Director: Anders Jacobsson
Year released: 1995
THE CHARGE: Practicing evil without licensing or documentation of proper training. Record keeping is important, people!
THE EVIDENCE: Evil Ed opens with a scene of a film editor sitting in front of an editing machine. You see, kids, in years gone by, movies were recorded on something called "film" and this "film" had to be manually cut and sliced together in order to create a movie. Well, the person in front of this particular machine is going completely mental and when the head of the movie studio enters the room to tell him to knock it off, the editor puts a grenade in his own mouth and pulls the pin. After being covered with gore, the studio head promptly fires the deceased editor.
Yep, it's going to be THAT kind of movie.
Realizing he still needs his movie - the latest in a franchise called Loose Limbs - finished, the studio head hires mild mannered Ed to do the final cut. Disgusted by the displays of graphic violence in the movie, he removes the most offensive parts until his boss reams him out for getting rid of the best parts of the movie. But as he edits out the scenes and is subsequently forced to edit them back in, Ed has to repeatedly view those scenes over and over until the hamster wheel in his brain flies off its track.
Ed, now evil and more than a little delusional, takes cues from the movie's killer and recreates his own murderous scenes in real life. During his psychotic rampage, he terrorizes the studio's employees, the studio head's family, a couple of thugs that pick the wrong time to break into his house, several doctors and a few members of a special ops commando force.
In keeping with the tone of the opening scene, all the chaos is played for laughs. There are a few token attempts at suspense scattered throughout but Evil Ed is as much a horror flick as This is Spinal Tap is a serious documentary. This wouldn't be a bad thing if the humor was funny. But it's not. It's all a Troma-esque parade of stupid characters doing stupid things that get them killed in exaggeratedly violent ways showcasing very cheap gore effects.

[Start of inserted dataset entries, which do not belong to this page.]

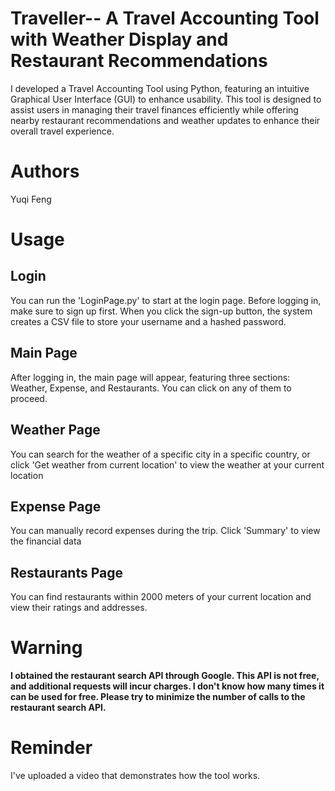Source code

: # Traveller-- A Travel Accounting Tool with Weather Display and Restaurant Recommendations
I developed a Travel Accounting Tool using Python, featuring an intuitive Graphical User Interface (GUI) to enhance usability. This tool is designed to assist users in managing their travel finances efficiently while offering nearby restaurant recommendations and weather updates to enhance their overall travel experience.

# Authors
Yuqi Feng

# Usage
## Login
You can run the 'LoginPage.py' to start at the login page. Before logging in, make sure to sign up first. When you click the sign-up button, the system creates a CSV file to store your username and a hashed password.

## Main Page
After logging in, the main page will appear, featuring three sections: Weather, Expense, and Restaurants. You can click on any of them to proceed.

## Weather Page
You can search for the weather of a specific city in a specific country, or click 'Get weather from current location' to view the weather at your current location

## Expense Page
You can manually record expenses during the trip. Click 'Summary' to view the financial data

## Restaurants Page
You can find restaurants within 2000 meters of your current location and view their ratings and addresses.

# Warning
**I obtained the restaurant search API through Google. This API is not free, and additional requests will incur charges. I don't know how many times it can be used for free. Please try to minimize the number of calls to the restaurant search API.**

# Reminder
I've uploaded a video that demonstrates how the tool works.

And the story... oy vey! This thing bounced around more than a ping pong ball in a room full of monkeys on Ritalin. It starts promisingly enough, using the first twenty minutes after the cold open to establish Ed as a character and detailing his eventual dive into madness. But once Ed goes full blown kookoo for Cocoa Puffs, the movies degenerates into a bunch of loosely connected scenes that serve to both honor and parody older horror films like The Evil Dead, Halloween and (of all things) Critters. Ultimately, it just made me wish I was watching any of those movies instead. Yes, I would even have settled for Critters.
You see, kids, in years gone by, cutesy creatures doing evil things was a subgenre popularized after the success of Gremlins. Critters was one of the movies on that bandwagon, featuring monsters that were sort of like tribbles with sharp teeth. And tribbles were fuzzball-resembling alien organisms that appeared in an episode of the original Star Trek series. And Star Trek was a TV series before Chris Pine and Zachary Quinto were even born. The more you know. *insert rainbow here*
Now here's the really weird part of the movie: every internet reference I can find about Evil Ed says that it was made in 1995. Since the movie is a Swedish film created during the tail end of that country's era of strict censorship laws, which were repealed in 1996, the timing seems to make perfect sense. But I swear, hand on a stack of bibles, that I saw the movie well before that. I distinctly remember the ridiculously gory VHS cover art of a guy's head being split in half with an axe. I remember it sitting on the shelves of a mom and pop video rental place close to where I lived in Long Island. And I moved out of Long Island in 1994, but not before renting it and giving it a watch. (I did rewatch the movie recently for this review, but it's definitely the same movie I remember seeing back then.)
Yet the internet is telling me this isn't possible. Did I time travel? And if I did, why would I waste that ability to watch this nonsensical movie? Or has hundreds, if not thousands, of hours of cheesy horror flicks finally warped my mind like poor old Ed? *twitch* (You see, kids, in years gone by, "twitch" referred to an involuntary facial tic or muscle spasm, not a way to watch other people play video games. And why in the blue hell do you kids do that anyway?)
THE VERDICT: Evil Ed is GUILTY of bad taste, bad storytelling and bad execution, just like that skeezy uncle no one likes who shows up every Thanksgiving to eat all the sweet potato casserole. LEAVE SOME FOR EVERYONE ELSE, UNCLE TEDDY!